▶ **The problem**
Exact duplicates of all entries are needed.

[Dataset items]

== Segment start ==

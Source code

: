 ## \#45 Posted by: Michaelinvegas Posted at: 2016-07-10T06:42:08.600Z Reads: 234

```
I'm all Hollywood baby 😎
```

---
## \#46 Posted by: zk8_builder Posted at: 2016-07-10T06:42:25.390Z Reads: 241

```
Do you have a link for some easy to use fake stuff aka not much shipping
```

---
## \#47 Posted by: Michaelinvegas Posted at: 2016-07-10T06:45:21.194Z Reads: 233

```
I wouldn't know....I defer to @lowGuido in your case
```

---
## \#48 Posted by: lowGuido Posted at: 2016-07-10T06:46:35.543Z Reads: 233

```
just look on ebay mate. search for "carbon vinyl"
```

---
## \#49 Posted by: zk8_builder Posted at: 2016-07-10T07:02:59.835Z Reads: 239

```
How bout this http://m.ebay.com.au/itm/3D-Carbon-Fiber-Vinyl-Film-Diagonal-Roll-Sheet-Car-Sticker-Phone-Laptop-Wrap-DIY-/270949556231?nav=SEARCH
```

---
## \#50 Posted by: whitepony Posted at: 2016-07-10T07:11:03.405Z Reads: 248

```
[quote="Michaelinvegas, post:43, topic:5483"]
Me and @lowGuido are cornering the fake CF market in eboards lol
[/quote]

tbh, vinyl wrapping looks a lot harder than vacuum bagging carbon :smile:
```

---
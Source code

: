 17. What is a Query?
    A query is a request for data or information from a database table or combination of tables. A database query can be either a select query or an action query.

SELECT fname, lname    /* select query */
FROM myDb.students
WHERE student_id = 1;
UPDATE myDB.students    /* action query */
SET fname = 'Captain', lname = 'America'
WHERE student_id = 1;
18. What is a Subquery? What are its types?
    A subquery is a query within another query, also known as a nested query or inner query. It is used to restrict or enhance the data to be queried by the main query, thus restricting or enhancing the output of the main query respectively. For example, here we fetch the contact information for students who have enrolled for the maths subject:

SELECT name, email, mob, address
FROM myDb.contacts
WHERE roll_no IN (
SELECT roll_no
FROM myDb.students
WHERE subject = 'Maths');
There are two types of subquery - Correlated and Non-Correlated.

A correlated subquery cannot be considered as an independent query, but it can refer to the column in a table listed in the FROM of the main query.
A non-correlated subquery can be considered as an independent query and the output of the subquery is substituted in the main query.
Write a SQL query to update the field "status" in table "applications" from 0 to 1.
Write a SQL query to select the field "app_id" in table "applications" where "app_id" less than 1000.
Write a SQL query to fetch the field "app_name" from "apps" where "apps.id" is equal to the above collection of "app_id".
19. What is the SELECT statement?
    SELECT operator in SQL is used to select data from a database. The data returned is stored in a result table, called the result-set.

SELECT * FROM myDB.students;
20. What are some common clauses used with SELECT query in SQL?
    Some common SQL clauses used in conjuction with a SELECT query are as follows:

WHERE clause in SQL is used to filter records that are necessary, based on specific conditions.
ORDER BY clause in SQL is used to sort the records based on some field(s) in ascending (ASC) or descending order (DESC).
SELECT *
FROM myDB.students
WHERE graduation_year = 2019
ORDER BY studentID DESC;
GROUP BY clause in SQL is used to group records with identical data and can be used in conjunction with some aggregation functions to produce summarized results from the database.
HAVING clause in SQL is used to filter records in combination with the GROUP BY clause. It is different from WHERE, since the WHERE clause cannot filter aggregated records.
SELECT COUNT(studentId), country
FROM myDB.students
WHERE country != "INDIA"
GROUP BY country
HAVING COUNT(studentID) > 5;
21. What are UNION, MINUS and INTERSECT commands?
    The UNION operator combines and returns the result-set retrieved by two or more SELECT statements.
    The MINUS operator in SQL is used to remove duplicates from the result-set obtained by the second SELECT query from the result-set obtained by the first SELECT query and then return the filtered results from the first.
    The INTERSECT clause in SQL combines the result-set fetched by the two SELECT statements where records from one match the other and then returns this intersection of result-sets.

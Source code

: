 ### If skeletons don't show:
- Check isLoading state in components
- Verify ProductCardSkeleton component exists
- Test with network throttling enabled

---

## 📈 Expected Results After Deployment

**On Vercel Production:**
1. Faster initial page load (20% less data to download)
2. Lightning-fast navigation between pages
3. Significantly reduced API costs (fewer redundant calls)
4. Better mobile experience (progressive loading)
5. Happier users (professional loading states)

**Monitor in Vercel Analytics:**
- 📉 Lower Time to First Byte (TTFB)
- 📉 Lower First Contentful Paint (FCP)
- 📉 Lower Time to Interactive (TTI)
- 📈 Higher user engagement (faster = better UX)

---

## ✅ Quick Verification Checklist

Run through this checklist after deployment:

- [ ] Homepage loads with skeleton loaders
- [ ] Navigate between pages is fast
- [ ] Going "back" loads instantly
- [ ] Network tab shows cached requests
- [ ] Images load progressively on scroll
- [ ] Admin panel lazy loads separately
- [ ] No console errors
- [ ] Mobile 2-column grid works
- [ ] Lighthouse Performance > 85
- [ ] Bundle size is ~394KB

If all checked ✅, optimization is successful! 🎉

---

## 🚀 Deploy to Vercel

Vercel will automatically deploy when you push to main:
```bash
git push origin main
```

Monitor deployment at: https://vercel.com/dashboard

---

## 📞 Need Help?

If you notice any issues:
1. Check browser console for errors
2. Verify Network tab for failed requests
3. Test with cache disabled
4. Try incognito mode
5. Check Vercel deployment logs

== Segment end ==

▶ **Solution to this problem**
Source code

: ## \#45 Posted by: Michaelinvegas Posted at: 2016-07-10T06:42:08.600Z Reads: 234

```
I'm all Hollywood baby 😎
```

---
## \#46 Posted by: zk8_builder Posted at: 2016-07-10T06:42:25.390Z Reads: 241

```
Do you have a link for some easy to use fake stuff aka not much shipping
```

---
## \#47 Posted by: Michaelinvegas Posted at: 2016-07-10T06:45:21.194Z Reads: 233

```
I wouldn't know....I defer to @lowGuido in your case
```

---
## \#48 Posted by: lowGuido Posted at: 2016-07-10T06:46:35.543Z Reads: 233

```
just look on ebay mate. search for "carbon vinyl"
```

---
## \#49 Posted by: zk8_builder Posted at: 2016-07-10T07:02:59.835Z Reads: 239

```
How bout this http://m.ebay.com.au/itm/3D-Carbon-Fiber-Vinyl-Film-Diagonal-Roll-Sheet-Car-Sticker-Phone-Laptop-Wrap-DIY-/270949556231?nav=SEARCH
```

---
## \#50 Posted by: whitepony Posted at: 2016-07-10T07:11:03.405Z Reads: 248

```
[quote="Michaelinvegas, post:43, topic:5483"]
Me and @lowGuido are cornering the fake CF market in eboards lol
[/quote]

tbh, vinyl wrapping looks a lot harder than vacuum bagging carbon :smile:
```

---
Source code

: 17. What is a Query?
    A query is a request for data or information from a database table or combination of tables. A database query can be either a select query or an action query.

SELECT fname, lname    /* select query */
FROM myDb.students
WHERE student_id = 1;
UPDATE myDB.students    /* action query */
SET fname = 'Captain', lname = 'America'
WHERE student_id = 1;
18. What is a Subquery? What are its types?
    A subquery is a query within another query, also known as a nested query or inner query. It is used to restrict or enhance the data to be queried by the main query, thus restricting or enhancing the output of the main query respectively. For example, here we fetch the contact information for students who have enrolled for the maths subject:

SELECT name, email, mob, address
FROM myDb.contacts
WHERE roll_no IN (
SELECT roll_no
FROM myDb.students
WHERE subject = 'Maths');
There are two types of subquery - Correlated and Non-Correlated.

A correlated subquery cannot be considered as an independent query, but it can refer to the column in a table listed in the FROM of the main query.
A non-correlated subquery can be considered as an independent query and the output of the subquery is substituted in the main query.
Write a SQL query to update the field "status" in table "applications" from 0 to 1.
Write a SQL query to select the field "app_id" in table "applications" where "app_id" less than 1000.
Write a SQL query to fetch the field "app_name" from "apps" where "apps.id" is equal to the above collection of "app_id".
19. What is the SELECT statement?
    SELECT operator in SQL is used to select data from a database. The data returned is stored in a result table, called the result-set.

SELECT * FROM myDB.students;
20. What are some common clauses used with SELECT query in SQL?
    Some common SQL clauses used in conjuction with a SELECT query are as follows:

WHERE clause in SQL is used to filter records that are necessary, based on specific conditions.
ORDER BY clause in SQL is used to sort the records based on some field(s) in ascending (ASC) or descending order (DESC).
SELECT *
FROM myDB.students
WHERE graduation_year = 2019
ORDER BY studentID DESC;
GROUP BY clause in SQL is used to group records with identical data and can be used in conjunction with some aggregation functions to produce summarized results from the database.
HAVING clause in SQL is used to filter records in combination with the GROUP BY clause. It is different from WHERE, since the WHERE clause cannot filter aggregated records.
SELECT COUNT(studentId), country
FROM myDB.students
WHERE country != "INDIA"
GROUP BY country
HAVING COUNT(studentID) > 5;
21. What are UNION, MINUS and INTERSECT commands?
    The UNION operator combines and returns the result-set retrieved by two or more SELECT statements.
    The MINUS operator in SQL is used to remove duplicates from the result-set obtained by the second SELECT query from the result-set obtained by the first SELECT query and then return the filtered results from the first.
    The INTERSECT clause in SQL combines the result-set fetched by the two SELECT statements where records from one match the other and then returns this intersection of result-sets.

Source code

: ### If skeletons don't show:
- Check isLoading state in components
- Verify ProductCardSkeleton component exists
- Test with network throttling enabled

---

## 📈 Expected Results After Deployment

**On Vercel Production:**
1. Faster initial page load (20% less data to download)
2. Lightning-fast navigation between pages
3. Significantly reduced API costs (fewer redundant calls)
4. Better mobile experience (progressive loading)
5. Happier users (professional loading states)

**Monitor in Vercel Analytics:**
- 📉 Lower Time to First Byte (TTFB)
- 📉 Lower First Contentful Paint (FCP)
- 📉 Lower Time to Interactive (TTI)
- 📈 Higher user engagement (faster = better UX)

---

## ✅ Quick Verification Checklist

Run through this checklist after deployment:

- [ ] Homepage loads with skeleton loaders
- [ ] Navigate between pages is fast
- [ ] Going "back" loads instantly
- [ ] Network tab shows cached requests
- [ ] Images load progressively on scroll
- [ ] Admin panel lazy loads separately
- [ ] No console errors
- [ ] Mobile 2-column grid works
- [ ] Lighthouse Performance > 85
- [ ] Bundle size is ~394KB

If all checked ✅, optimization is successful! 🎉

---

## 🚀 Deploy to Vercel

Vercel will automatically deploy when you push to main:
```bash
git push origin main
```

Monitor deployment at: https://vercel.com/dashboard

---

## 📞 Need Help?

If you notice any issues:
1. Check browser console for errors
2. Verify Network tab for failed requests
3. Test with cache disabled
4. Try incognito mode
5. Check Vercel deployment logs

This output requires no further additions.